- **Problem to work on**
Check each line of the data below for the string "repository". Then give the number of lines that have it, without anything else.

====== Data supplied ======

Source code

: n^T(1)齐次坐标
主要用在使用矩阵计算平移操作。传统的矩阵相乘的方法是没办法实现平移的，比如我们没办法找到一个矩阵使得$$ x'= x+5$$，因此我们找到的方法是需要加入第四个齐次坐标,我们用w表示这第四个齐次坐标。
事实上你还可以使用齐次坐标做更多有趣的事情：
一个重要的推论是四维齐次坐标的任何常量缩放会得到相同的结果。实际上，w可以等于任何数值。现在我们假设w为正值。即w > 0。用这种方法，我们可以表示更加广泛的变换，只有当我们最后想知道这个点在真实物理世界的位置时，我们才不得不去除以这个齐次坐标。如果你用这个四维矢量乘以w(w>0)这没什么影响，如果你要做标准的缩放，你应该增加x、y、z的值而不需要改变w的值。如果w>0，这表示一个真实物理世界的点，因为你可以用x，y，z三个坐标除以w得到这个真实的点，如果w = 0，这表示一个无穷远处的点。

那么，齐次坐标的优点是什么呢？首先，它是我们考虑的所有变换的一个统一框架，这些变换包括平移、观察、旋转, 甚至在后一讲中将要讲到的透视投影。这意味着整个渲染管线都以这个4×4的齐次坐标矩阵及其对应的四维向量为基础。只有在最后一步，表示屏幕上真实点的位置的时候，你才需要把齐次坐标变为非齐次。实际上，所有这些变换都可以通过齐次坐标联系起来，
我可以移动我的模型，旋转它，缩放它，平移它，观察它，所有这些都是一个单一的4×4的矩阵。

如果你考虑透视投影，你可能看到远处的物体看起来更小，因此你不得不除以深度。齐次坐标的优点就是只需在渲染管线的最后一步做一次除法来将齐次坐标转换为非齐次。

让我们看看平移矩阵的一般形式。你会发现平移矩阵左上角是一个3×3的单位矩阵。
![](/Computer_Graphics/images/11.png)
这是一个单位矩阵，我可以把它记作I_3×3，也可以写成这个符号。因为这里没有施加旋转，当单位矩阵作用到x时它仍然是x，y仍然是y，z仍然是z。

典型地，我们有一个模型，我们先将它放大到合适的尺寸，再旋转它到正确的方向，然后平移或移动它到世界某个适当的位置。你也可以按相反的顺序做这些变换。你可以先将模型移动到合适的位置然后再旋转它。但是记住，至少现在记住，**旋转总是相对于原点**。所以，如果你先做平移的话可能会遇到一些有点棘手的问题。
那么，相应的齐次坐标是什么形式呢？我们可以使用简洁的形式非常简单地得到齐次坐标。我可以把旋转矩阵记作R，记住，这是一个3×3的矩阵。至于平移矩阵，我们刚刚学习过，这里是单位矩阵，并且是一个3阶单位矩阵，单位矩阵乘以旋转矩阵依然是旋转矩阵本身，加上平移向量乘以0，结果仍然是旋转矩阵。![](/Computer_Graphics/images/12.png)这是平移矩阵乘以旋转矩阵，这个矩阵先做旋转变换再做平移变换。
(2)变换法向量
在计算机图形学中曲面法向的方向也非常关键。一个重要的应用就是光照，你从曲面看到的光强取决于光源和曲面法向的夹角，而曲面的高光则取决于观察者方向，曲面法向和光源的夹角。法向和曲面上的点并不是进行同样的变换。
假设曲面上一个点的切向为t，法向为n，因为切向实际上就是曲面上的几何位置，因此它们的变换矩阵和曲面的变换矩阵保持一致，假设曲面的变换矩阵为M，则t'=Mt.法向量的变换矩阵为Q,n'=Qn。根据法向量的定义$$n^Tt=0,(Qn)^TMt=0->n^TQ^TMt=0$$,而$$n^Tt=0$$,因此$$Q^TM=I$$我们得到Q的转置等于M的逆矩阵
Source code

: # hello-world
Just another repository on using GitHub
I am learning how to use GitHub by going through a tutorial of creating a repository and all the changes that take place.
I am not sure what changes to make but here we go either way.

======

- **Result of this exercise**
2